Сначала горели заборы
Октябрьский переворот нанес экономике страны существенный удар. Обесценивание денег парализовало почти все промышленное производство и прочие хозяйственные сферы. Затем продолжающаяся Первая мировая и начавшаяся гражданская мобилизовали на фронты почти все трудоспособное мужское население. А надвигающаяся на город зима еще больше обостряла две главные проблемы: голода и холода. В 1921 году горсовет, не в силах справляться с поставками дров, передал дело спасения утопающих самим утопающим. Для самозаготовок горожанам выделялись лесные делянки на противоположном берегу Петрозаводской губы, где хороший дровяной лес к тому времени уже почти иссяк. В отчаянии некоторые горожане решились на крайность. Доведенные голодом и холодом самые неимущие принялись активно изводить заборы. В основном наиболее беззащитных ведомств — церковных и кладбищенских. Летом 1922 года вся ограда вокруг Зарецкой Крестовоздвиженской церкви и Троицкого кладбища была растащена. Дело дошло до того, что в нарушение всех санитарных и этических норм на окраинной южной части кладбища даже были разбиты картофельные и капустные огороды.
Не Божий дар, а собственность горсовета
Тогда руководство города вспомнило о еще одном источнике топлива. В этом же 1922 году вышло специальное постановление горсовета, касающееся бесхозных бревен и пиловочника. Таковыми в городе издавна считалась вся древесина, отбившаяся в процессе буксировки гонок и плотов. А такое случалось постоянно. Растреплет штормом ненадежно связанные плоты – и бревна (а то и доски) станут добычей своенравного Онего. На такой дар природных стихий в дореволюционные времена смотрели как на дар Божий. Любой житель Владимирской (Онежской) набережной имел право при обнаружении плавающих в губе бревен или досок отбуксировать их к берегу и употребить по усмотрению. Для этого на берегу всегда были наготове большие лодки, которые шили артели в Заозерье. Сейчас такие лодки чаще называют «кижанками». Даже подросток мог на таком простом и надежном плавсредстве быстренько взять на буксир замеченное в волнах бревно. Но советская власть решила навести в этом вопросе строгий порядок: весь лес был в основном государственным, значит, и права на госсобственность должны регулироваться властью.

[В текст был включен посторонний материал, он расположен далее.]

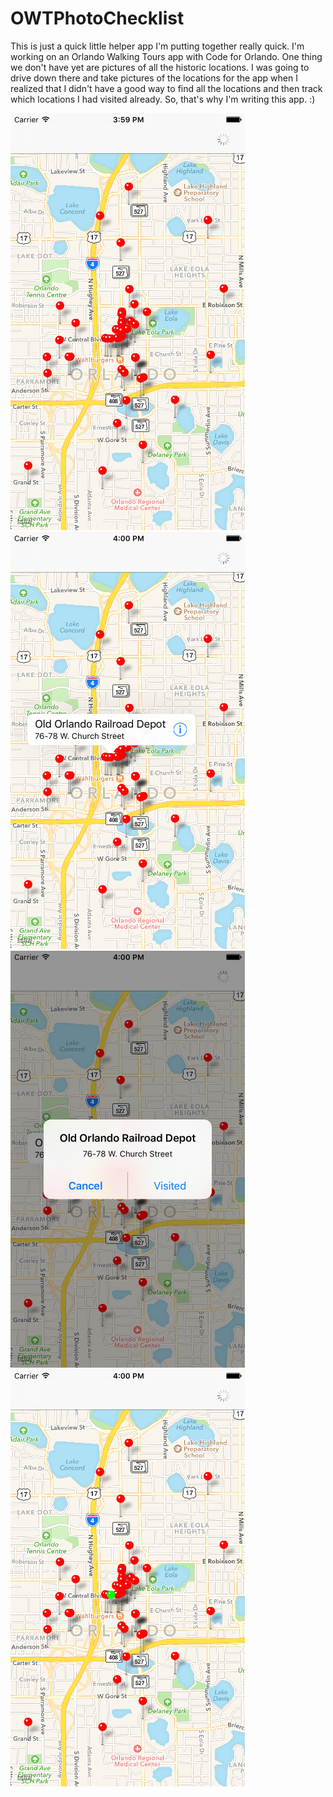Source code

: # OWTPhotoChecklist

This is just a quick little helper app I'm putting together really quick.  I'm working on an Orlando Walking Tours app with Code for Orlando.  One thing we don't have yet are pictures of all the historic locations.  I was going to drive down there and take pictures of the locations for the app when I realized that I didn't have a good way to find all the locations and then track which locations I had visited already.  So, that's why I'm writing this app. :)

![Screenshot 1](https://github.com/WERUreo/OWTPhotoChecklist/blob/master/Assets/screen1.png)
![Screenshot 2](https://github.com/WERUreo/OWTPhotoChecklist/blob/master/Assets/screen2.png)
![Screenshot 3](https://github.com/WERUreo/OWTPhotoChecklist/blob/master/Assets/screen3.png)
![Screenshot 4](https://github.com/WERUreo/OWTPhotoChecklist/blob/master/Assets/screen4.png)
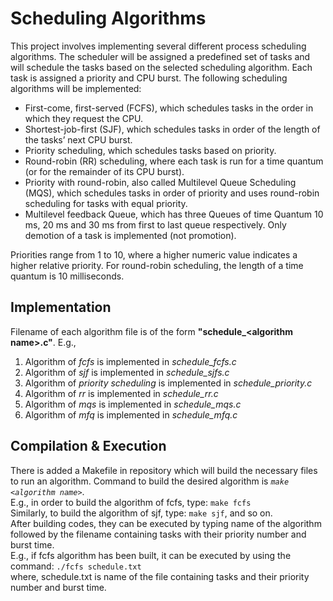 # Scheduling Algorithms 
This project involves implementing several different process scheduling algorithms. The scheduler will be assigned a predefined set of tasks and will schedule the tasks based on the selected scheduling algorithm. Each task is assigned a priority and CPU burst. The following scheduling algorithms will be implemented: 
* First-come, first-served (FCFS), which schedules tasks in the order in which they request the CPU. 
* Shortest-job-first (SJF), which schedules tasks in order of the length of the tasks’ next CPU burst. 
* Priority scheduling, which schedules tasks based on priority. 
* Round-robin (RR) scheduling, where each task is run for a time quantum (or for the remainder of its CPU burst). 
* Priority with round-robin, also called Multilevel Queue Scheduling (MQS), which schedules tasks in order of priority and uses round-robin scheduling for tasks with equal priority.
* Multilevel feedback Queue, which has three Queues of time Quantum 10 ms, 20 ms and 30 ms from first to last queue respectively. Only demotion of a task is implemented (not promotion).

Priorities range from 1 to 10, where a higher numeric value indicates a higher relative priority. For round-robin scheduling, the length of a time quantum is 10 milliseconds.
## Implementation
Filename of each algorithm file is of the form **"schedule_\<algorithm name\>.c"**.
E.g., 
1. Algorithm of _fcfs_ is implemented in _schedule_fcfs.c_
2. Algorithm of _sjf_ is implemented in _schedule_sjfs.c_
3. Algorithm of _priority scheduling_ is implemented in _schedule_priority.c_
4. Algorithm of _rr_ is implemented in _schedule_rr.c_
5. Algorithm of _mqs_ is implemented in _schedule_mqs.c_
6. Algorithm of _mfq_ is implemented in _schedule_mfq.c_
## Compilation & Execution
There is added a Makefile in repository which will build the necessary files to run an algorithm. Command to build the desired algorithm is *`make <algorithm name>`*. \
E.g., in order to build the algorithm of fcfs, type: `make fcfs`\
Similarly, to build the algorithm of sjf, type: `make sjf`, and so on.\
After building codes, they can be executed by typing name of the algorithm followed by the filename containing tasks with their priority number and burst time.\
E.g., if fcfs algorithm has been built, it can be executed by using the command: `./fcfs schedule.txt` \
where, schedule.txt is name of the file containing tasks and their priority number and burst time.
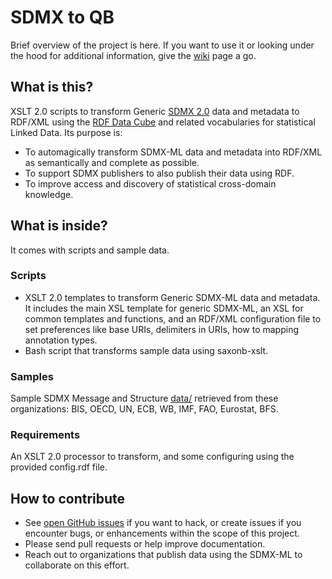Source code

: # SDMX to QB

Brief overview of the project is here. If you want to use it or looking under the hood for additional information, give the [wiki](https://github.com/csarven/sdmx-to-qb/wiki) page a go.

## What is this?

XSLT 2.0 scripts to transform Generic [SDMX 2.0](http://sdmx.org/?page_id=16#package) data and metadata to RDF/XML using the [RDF Data Cube](http://www.w3.org/TR/vocab-data-cube/) and related vocabularies for statistical Linked Data. Its purpose is:

* To automagically transform SDMX-ML data and metadata into RDF/XML as semantically and complete as possible.
* To support SDMX publishers to also publish their data using RDF.
* To improve access and discovery of statistical cross-domain knowledge.

## What is inside?

It comes with scripts and sample data.

### Scripts
* XSLT 2.0 templates to transform Generic SDMX-ML data and metadata. It includes the main XSL template for generic SDMX-ML, an XSL for common templates and functions, and an RDF/XML configuration file to set preferences like base URIs, delimiters in URIs, how to mapping annotation types.
* Bash script that transforms sample data using saxonb-xslt.

### Samples
Sample SDMX Message and Structure [data/](https://github.com/csarven/sdmx-to-qb/tree/master/data) retrieved from these organizations: BIS, OECD, UN, ECB, WB, IMF, FAO, Eurostat, BFS.

### Requirements
An XSLT 2.0 processor to transform, and some configuring using the provided config.rdf file.

## How to contribute
* See [open GitHub issues](https://github.com/csarven/sdmx-to-qb/issues?state=open) if you want to hack, or create issues if you encounter bugs, or enhancements within the scope of this project.
* Please send pull requests or help improve documentation.
* Reach out to organizations that publish data using the SDMX-ML to collaborate on this effort.
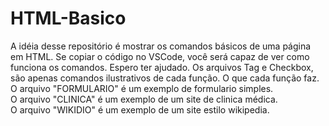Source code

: # HTML-Basico

A idéia desse repositório é mostrar os comandos básicos de uma página em HTML. Se copiar o código no VSCode, você será capaz de ver como funciona os comandos. Espero ter ajudado.
Os arquivos Tag e Checkbox, são apenas comandos ilustrativos de cada função. O que cada função faz.
O arquivo "FORMULARIO" é um exemplo de formulario simples.<br>
O arquivo "CLINICA" é um exemplo de um site de clinica médica. <br>
O arquivo "WIKIDIO" é um exemplo de um site estilo wikipedia.<br>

Прибрежным домовладельцем рабоче-крестьянская власть не запрещала вылавливать бревна и пиловочник или же вытаскивать прибитый к берегу плавник. Но ставились определенные условия. Позволялось охотиться на плавник только в прибрежной зоне от бульвара К. Либкнехта (бывшего Левашовского) до угольных печей Онежского завода (они стояли на берегу за больничным городком). Две трети поднятого леса полагалось сдать государству, и только треть гражданин мог забрать себе, на дрова или для строительства. В дальнейшем и эту треть у петрозаводчан отобрали. В 1930-е годы топляки или вынесенные на берег бревна частным лицам брать не разрешалось.
Расхитители социалистической собственности
Более того, в 1950-е и последующие годы нередки были рейды милиции, газетчиков, а потом и телевидения по выявлению прибрежных домохозяев, незаконно использовавших плавник. Особенно большие «уловы» таких нарушителей случались в дачных поселках Зимника и Бараньего берега. Писатель Анатолий Гордиенко рассказывал, как в должности тележурналиста он был откомандирован на телесъемку «расхитителей социалистической собственности». И как обитатели элитных дач умоляли не снимать их, поскольку огласка была бы для многих полным крахом карьеры. Ситуация иногда выглядела необъяснимой с точки зрения здравого смысла: на берегах Онежского озера во множестве валялись полузанесенные песком бревна. До них у государства чаще всего не доходили руки, но оно давало по рукам любому гражданину, если он осмеливался пилить этот плавник на дровишки.
Итак, к середине 1930-х годов никаких вольностей с «бесхозной» древесиной уже не было, обеспечение города дровами за твердую таксу взял на себя Петрозаводский райлесхоз (в конце 1933 года реорганизован в Пряжинский РЛХ) и Петрозаводский гортоп.